═══ DATA FOR PROCESSING ═══

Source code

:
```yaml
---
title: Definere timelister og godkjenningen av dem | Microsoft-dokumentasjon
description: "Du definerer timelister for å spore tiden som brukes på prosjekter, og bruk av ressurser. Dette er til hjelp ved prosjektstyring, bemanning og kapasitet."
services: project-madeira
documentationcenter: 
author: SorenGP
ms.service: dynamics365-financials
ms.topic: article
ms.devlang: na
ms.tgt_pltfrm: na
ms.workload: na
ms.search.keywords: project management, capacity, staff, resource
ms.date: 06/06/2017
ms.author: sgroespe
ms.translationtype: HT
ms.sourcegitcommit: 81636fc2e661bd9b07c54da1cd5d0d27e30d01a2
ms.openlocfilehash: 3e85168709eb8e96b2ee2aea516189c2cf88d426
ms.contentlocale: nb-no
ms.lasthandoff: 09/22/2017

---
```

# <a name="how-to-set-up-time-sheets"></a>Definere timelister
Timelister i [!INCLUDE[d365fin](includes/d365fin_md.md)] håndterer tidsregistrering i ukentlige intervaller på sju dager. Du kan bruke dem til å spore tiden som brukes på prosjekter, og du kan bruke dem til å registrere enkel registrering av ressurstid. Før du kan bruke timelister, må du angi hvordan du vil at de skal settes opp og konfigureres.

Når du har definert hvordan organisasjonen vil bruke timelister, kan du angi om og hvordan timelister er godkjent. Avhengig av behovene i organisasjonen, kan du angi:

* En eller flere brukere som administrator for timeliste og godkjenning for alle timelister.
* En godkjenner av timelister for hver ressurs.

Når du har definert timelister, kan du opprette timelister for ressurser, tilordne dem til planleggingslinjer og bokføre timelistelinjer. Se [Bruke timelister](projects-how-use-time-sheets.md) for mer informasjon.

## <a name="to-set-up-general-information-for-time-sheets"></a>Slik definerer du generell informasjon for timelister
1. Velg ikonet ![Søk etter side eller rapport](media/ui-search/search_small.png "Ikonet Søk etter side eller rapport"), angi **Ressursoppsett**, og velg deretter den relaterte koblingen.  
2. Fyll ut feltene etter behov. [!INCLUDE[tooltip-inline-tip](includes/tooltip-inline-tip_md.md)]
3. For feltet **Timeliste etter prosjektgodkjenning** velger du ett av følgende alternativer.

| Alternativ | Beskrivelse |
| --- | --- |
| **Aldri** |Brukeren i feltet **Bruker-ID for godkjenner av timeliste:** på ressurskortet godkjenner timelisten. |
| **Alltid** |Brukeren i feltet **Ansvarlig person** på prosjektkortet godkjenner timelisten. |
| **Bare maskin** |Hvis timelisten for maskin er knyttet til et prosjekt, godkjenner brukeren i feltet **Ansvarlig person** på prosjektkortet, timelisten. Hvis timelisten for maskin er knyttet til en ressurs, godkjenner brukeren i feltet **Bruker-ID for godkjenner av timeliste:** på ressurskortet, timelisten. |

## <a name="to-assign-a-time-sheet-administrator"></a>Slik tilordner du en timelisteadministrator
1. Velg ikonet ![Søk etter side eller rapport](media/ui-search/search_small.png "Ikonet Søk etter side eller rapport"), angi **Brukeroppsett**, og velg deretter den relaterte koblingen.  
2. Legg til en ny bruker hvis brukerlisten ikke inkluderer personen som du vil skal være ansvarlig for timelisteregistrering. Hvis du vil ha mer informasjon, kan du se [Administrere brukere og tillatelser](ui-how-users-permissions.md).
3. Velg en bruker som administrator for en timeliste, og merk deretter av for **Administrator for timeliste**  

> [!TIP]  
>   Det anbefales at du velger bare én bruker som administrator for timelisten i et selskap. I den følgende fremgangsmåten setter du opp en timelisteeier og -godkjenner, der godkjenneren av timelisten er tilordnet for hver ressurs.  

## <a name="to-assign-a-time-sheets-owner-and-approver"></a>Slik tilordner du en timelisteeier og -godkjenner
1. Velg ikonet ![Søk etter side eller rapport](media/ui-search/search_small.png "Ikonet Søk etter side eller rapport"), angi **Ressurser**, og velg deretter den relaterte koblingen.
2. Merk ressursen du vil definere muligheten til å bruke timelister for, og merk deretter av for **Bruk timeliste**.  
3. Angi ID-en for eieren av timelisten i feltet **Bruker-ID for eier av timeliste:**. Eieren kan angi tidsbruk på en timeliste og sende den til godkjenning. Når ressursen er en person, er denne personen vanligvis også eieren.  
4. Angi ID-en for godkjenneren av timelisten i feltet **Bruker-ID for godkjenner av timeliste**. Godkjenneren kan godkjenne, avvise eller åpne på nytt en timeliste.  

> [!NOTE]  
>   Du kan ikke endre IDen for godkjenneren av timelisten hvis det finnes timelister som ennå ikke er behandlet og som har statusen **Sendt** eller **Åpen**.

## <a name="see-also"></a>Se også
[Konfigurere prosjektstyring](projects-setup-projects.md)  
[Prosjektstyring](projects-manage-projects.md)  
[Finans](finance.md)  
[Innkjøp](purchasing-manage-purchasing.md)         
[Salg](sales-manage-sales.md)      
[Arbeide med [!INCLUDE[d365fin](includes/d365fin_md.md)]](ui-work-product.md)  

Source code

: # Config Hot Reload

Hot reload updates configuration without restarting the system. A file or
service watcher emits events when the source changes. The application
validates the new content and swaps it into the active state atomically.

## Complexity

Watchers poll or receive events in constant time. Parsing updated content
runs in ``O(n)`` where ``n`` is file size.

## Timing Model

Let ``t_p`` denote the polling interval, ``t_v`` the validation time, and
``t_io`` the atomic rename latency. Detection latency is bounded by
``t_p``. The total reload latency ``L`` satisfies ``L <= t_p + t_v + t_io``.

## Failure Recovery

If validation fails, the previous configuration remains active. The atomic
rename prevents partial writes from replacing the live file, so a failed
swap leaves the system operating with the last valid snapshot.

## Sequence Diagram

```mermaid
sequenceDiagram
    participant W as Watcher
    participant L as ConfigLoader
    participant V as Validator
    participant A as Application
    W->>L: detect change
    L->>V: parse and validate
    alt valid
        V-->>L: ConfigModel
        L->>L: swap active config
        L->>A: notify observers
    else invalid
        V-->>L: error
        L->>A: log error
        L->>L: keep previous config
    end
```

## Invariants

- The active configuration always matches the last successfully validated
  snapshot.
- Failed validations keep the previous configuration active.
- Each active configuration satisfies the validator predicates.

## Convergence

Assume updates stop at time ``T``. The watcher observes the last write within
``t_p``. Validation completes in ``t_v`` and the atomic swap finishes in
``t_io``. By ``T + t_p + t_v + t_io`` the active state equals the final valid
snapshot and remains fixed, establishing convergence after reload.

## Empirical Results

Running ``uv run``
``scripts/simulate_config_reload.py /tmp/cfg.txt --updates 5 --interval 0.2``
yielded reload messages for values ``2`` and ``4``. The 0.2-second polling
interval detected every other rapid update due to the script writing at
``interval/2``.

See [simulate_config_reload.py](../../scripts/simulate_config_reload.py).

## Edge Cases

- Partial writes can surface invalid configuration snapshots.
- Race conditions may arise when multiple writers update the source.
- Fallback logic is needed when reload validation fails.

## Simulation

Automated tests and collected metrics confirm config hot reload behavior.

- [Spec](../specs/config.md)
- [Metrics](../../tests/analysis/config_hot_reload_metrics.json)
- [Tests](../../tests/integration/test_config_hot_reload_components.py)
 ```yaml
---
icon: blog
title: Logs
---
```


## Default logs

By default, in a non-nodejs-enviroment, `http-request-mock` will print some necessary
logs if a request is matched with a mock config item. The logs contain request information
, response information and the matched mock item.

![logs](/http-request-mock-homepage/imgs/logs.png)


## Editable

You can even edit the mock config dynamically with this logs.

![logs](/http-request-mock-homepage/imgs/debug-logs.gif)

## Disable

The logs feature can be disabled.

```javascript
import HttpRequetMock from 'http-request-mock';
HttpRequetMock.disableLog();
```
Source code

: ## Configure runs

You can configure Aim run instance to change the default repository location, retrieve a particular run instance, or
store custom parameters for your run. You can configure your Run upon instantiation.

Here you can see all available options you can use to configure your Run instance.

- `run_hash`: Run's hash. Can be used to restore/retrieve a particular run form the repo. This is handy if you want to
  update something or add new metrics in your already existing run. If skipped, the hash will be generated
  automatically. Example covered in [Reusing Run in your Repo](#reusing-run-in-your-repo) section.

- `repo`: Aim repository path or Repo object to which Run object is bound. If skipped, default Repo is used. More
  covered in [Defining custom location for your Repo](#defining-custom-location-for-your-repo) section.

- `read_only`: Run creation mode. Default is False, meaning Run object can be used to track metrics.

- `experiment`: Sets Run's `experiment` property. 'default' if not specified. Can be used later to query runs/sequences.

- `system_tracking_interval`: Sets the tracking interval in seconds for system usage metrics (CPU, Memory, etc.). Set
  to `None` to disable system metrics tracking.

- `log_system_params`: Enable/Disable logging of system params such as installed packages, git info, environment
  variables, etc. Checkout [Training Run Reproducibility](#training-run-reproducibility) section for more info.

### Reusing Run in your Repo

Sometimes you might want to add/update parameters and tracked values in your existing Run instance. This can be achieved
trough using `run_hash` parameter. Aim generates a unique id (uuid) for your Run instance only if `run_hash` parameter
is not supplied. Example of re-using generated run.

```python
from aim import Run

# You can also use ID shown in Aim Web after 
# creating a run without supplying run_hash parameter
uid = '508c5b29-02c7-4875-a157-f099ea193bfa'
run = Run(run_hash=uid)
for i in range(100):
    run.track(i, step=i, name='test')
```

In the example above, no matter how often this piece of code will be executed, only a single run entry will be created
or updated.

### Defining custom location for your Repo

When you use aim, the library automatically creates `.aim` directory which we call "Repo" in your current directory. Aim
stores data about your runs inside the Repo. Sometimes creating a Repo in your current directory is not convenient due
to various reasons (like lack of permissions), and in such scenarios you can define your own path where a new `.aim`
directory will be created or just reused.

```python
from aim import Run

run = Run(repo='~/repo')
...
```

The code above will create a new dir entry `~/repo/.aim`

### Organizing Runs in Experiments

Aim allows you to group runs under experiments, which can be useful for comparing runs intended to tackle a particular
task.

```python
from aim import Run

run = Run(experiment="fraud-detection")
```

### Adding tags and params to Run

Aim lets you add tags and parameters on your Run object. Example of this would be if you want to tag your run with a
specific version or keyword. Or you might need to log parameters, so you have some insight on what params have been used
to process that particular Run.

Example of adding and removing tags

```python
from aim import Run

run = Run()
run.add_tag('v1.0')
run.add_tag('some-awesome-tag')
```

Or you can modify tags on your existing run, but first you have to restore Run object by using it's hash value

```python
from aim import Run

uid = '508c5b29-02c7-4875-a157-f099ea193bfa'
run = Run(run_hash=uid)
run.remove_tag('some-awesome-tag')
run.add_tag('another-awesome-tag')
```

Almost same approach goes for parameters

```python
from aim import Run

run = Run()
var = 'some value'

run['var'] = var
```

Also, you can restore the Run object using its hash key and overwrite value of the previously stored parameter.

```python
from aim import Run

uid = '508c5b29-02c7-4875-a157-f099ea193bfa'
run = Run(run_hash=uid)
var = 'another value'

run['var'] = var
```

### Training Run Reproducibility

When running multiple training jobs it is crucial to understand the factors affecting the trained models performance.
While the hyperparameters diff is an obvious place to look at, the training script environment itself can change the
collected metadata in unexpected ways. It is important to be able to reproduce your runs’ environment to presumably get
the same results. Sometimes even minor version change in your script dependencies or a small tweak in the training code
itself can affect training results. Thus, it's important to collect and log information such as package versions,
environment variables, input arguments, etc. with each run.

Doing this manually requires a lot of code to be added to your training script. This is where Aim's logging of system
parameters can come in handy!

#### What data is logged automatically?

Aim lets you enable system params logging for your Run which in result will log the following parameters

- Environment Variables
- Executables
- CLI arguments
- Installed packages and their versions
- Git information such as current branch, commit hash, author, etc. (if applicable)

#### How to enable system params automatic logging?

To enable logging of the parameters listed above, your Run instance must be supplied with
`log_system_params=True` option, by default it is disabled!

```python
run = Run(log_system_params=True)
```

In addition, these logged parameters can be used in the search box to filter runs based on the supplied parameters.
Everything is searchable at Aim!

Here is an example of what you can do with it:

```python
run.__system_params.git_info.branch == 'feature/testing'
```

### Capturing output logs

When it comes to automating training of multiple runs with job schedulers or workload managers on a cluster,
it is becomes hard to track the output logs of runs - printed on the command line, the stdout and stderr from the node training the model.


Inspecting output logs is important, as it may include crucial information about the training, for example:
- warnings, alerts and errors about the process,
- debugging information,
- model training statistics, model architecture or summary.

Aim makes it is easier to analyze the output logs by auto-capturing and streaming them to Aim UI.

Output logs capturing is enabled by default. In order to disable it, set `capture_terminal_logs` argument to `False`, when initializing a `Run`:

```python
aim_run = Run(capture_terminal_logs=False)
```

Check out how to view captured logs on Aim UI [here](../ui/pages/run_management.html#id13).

═══

▸ **EXERCISE DETAILS**
In the records above, the lines containing the string "følgende" should be counted; give only the total.

▸ **ANSWER BOX**
2